The National Institutes of Health recently awarded a $4.2 million grant to Virginia Commonwealth University to study placental function in pregnant women and to develop a noninvasive device for the early detection of placental disorders such as pre-eclampsia.
The grant is part of the NIH’s Human Placenta Project, a collaborative research effort that would revolutionize the understanding of the placenta’s role in health and disease. Previous studies of the placenta have looked at the organ after delivery. This study will examine the placenta in real time, while it is doing its job.
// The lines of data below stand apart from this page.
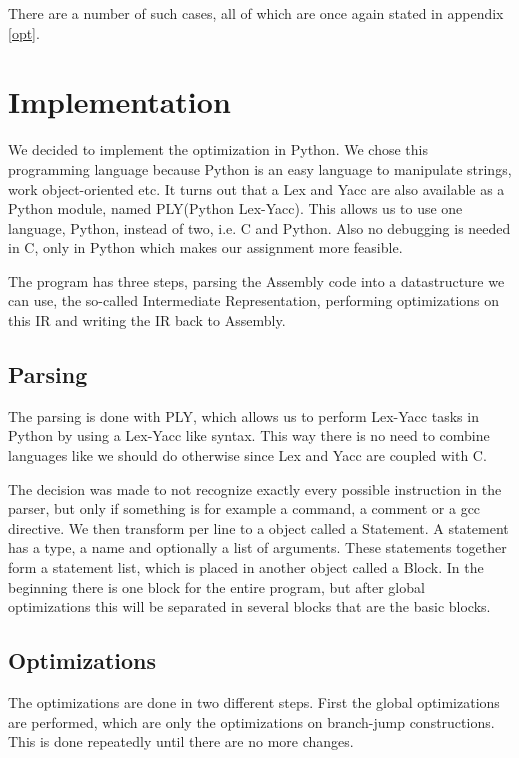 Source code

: \documentclass[10pt,a4paper]{article}
\begin{document}
There are a number of such cases, all of which are once again stated in
appendix \ref{opt}. 

\section{Implementation}

We decided to implement the optimization in Python. We chose this programming
language because Python is an easy language to manipulate strings, work
object-oriented etc.
It turns out that a Lex and Yacc are also available as a Python module,
named PLY(Python Lex-Yacc). This allows us to use one language, Python, instead
of two, i.e. C and Python. Also no debugging is needed in C, only in Python
which makes our assignment more feasible.

The program has three steps, parsing the Assembly code into a datastructure we
can use, the so-called Intermediate Representation, performing optimizations on
this IR and writing the IR back to Assembly.

\subsection{Parsing}

The parsing is done with PLY, which allows us to perform Lex-Yacc tasks in
Python by using a Lex-Yacc like syntax. This way there is no need to combine
languages like we should do otherwise since Lex and Yacc are coupled with C.

The decision was made to not recognize exactly every possible instruction in
the parser, but only if something is for example a command, a comment or a gcc
directive. We then transform per line to a object called a Statement. A
statement has a type, a name and optionally a list of arguments. These
statements together form a statement list, which is placed in another object
called a Block. In the beginning there is one block for the entire program, but
after global optimizations this will be separated in several blocks that are
the basic blocks.

\subsection{Optimizations}

The optimizations are done in two different steps. First the global
optimizations are performed, which are only the optimizations on branch-jump
constructions. This is done repeatedly until there are no more changes.
\end{document}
“The goal of this study is to be able to track pregnant mothers longitudinally, starting from when she goes to the doctor to confirm she is pregnant and throughout her pregnancy,” said Charles Chalfant, Ph.D., professor and vice chair of the Department of Biochemistry and Molecular Biology in the VCU School of Medicine, and recipient of the four-year grant for his project, “The Utilization of Photonics Technology to Rapidly Detect Bioactive Lipids Associated with Pre-eclampsia Development.”
Five to seven percent of all pregnancies are affected by pre-eclampsia, a complication marked by high blood pressure and possible damage to other organ systems and the baby. Older and obese women, mothers carrying multiple babies, and those with pre-existing hypertension have a higher risk.
There is no cure for pre-eclampsia other than delivery, which can sometimes lead to preterm birth and a host of other complications. There are also long-term effects, such as an increased risk for heart disease for mothers later in life. Early detection is essential.